「人手不足」という言葉は便利だ。現場の非効率を直視したくない管理者にとっても、社会の構造改革を先送りしたい政治にとっても。だが現場をよく見ると、人手不足以前に“人の使い方が下手すぎる”という場面が多い。
🚧 ガードマンという日本的風景
工事現場の片側交互通行を仕切るガードマンは確かに必要だ。交通量、視認性、道路形状──人間の判断が不可欠な場面はある。しかし商業施設の駐車場の出入り口に立つガードマン。ただ突っ立って、車の流れを止めたり、逆に混乱を招いたりするガードマン。あれは本当に必要なのか?むしろ危険を増やしているケースすらある。あの配置は「安全対策」という名の儀式であり、責任回避のための保険であり、“人が立っていれば安心”という昭和的な精神論の残骸だ。
🧱 なぜ無駄な配置が消えないのか
無駄な人員配置がなくならない理由は三つある。
- 責任回避文化 — 事故が起きたとき「ガードマンを置いていました」と言えることが重要。実際に役立つかどうかは二の次。

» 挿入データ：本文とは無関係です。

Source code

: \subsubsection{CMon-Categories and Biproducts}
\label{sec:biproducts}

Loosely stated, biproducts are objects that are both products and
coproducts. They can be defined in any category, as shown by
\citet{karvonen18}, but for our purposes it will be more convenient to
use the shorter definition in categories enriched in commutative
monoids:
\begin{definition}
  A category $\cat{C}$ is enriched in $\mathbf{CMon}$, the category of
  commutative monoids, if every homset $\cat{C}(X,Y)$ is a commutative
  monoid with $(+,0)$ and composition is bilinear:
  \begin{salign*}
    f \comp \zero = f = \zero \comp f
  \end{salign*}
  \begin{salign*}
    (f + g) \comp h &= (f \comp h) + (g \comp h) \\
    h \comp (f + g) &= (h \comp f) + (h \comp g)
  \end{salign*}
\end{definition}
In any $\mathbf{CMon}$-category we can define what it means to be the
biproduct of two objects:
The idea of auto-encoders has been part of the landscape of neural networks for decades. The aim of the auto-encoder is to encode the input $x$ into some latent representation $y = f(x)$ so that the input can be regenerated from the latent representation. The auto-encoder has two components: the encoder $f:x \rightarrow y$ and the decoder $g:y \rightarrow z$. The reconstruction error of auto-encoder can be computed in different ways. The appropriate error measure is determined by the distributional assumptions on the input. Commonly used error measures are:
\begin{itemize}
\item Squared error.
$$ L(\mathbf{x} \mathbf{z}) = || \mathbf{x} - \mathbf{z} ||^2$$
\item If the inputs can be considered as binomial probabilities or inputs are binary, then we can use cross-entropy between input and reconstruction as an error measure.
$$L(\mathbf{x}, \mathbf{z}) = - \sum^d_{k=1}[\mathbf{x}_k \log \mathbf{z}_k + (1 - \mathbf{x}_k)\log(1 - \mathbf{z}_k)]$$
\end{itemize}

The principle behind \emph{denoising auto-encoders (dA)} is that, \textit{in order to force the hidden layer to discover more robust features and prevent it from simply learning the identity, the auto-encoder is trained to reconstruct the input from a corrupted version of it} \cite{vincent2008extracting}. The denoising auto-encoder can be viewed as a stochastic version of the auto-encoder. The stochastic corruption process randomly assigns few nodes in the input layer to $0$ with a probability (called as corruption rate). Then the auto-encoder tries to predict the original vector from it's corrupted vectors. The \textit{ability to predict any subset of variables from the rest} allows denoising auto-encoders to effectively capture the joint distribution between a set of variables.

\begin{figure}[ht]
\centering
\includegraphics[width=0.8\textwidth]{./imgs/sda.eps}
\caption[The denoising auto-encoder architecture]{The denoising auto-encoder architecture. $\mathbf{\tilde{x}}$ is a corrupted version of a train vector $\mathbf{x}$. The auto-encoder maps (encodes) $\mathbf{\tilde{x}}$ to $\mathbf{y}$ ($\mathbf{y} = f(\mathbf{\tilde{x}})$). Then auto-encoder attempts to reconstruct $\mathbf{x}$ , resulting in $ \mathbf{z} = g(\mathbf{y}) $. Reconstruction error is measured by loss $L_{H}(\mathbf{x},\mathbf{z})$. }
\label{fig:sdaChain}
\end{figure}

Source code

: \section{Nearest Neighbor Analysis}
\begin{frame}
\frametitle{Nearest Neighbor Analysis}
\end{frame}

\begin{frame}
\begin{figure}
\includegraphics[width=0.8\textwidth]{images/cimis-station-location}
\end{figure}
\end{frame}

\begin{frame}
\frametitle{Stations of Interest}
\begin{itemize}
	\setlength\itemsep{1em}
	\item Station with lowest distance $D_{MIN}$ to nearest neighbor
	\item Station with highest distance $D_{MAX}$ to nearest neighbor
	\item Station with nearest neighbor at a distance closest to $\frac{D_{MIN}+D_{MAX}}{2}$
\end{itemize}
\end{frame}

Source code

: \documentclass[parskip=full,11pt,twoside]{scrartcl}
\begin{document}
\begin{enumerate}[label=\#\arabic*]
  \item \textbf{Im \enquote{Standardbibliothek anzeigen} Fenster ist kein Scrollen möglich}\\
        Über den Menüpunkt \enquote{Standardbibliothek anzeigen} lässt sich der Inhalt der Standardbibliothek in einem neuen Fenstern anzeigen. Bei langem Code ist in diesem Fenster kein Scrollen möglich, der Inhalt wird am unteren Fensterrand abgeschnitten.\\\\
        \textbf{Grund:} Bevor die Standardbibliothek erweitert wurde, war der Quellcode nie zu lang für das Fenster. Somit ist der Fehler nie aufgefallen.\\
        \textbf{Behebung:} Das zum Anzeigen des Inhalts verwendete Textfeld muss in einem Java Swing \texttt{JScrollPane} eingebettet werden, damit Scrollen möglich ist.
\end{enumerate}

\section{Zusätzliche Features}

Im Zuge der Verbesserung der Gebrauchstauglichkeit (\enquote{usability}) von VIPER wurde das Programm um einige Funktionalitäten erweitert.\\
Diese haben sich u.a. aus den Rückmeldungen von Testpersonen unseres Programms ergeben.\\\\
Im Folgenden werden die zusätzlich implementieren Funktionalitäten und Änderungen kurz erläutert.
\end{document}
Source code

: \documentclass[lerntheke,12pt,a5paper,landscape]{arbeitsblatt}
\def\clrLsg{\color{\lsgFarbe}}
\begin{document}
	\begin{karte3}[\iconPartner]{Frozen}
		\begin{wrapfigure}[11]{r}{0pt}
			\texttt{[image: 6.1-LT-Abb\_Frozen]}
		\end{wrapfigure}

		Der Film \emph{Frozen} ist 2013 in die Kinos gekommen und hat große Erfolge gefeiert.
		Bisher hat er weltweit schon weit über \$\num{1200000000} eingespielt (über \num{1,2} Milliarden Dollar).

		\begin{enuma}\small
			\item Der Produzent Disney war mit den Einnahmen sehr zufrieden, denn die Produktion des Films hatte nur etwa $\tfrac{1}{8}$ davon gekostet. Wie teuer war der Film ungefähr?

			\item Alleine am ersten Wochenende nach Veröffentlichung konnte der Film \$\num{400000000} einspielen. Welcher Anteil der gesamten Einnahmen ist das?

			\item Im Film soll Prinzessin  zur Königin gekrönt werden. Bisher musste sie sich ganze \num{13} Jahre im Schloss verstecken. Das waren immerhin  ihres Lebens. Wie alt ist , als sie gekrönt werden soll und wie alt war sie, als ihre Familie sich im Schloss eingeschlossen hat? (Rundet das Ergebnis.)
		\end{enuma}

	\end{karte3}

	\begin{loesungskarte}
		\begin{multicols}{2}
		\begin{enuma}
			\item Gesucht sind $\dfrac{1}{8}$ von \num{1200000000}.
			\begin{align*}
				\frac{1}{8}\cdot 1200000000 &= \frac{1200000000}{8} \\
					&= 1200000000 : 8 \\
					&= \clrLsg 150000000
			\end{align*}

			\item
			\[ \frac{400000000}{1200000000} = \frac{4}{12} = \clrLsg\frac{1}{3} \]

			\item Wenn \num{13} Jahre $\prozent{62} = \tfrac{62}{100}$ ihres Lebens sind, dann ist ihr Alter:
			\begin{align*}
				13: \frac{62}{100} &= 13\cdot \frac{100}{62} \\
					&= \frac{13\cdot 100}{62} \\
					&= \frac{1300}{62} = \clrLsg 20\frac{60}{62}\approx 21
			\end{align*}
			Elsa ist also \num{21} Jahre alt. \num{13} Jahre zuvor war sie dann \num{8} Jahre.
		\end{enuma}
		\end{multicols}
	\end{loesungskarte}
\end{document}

- 規制の惰性 — 古い基準がアップデートされず、現場は「とりあえず人を置く」ことで安心を買う。
- テクノロジー導入の遅れ — センサーや自動ゲートで代替できる場面でも、人力に頼り続ける。
この三つが絡み合い、「人手不足なのに無駄な人員配置が減らない」という矛盾が生まれている。
📉 人手不足は本当に“不足”なのか
実際のところ、日本の労働人口は減っている。しかし同時に、人手不足を自ら作り出している業界も多い。
- 無駄な配置を見直さない
- 業務を細分化しすぎて非効率
- テクノロジー導入を渋る
- 賃金を上げず、人が定着しない
これでは「人手不足」と叫ぶ前にやるべきことがある。日本社会は「人が足りない」のではなく、“人を賢く使う発想が足りない”のだ。ガードマンの過剰配置はその象徴であり、人手不足という言葉の裏にある怠慢を可視化している。
📝 終わりに
人手不足とは、労働者が足りないことではない。足りないのは無駄を削る勇気と、効率を追求する知性である。ガードマンが立つべき場所と、立つ必要のない場所。その区別すらできない社会が「人手不足だ」と叫ぶのは、自分で蛇口を開けっぱなしにしておいて「水が足りない」と嘆いているようなものだ。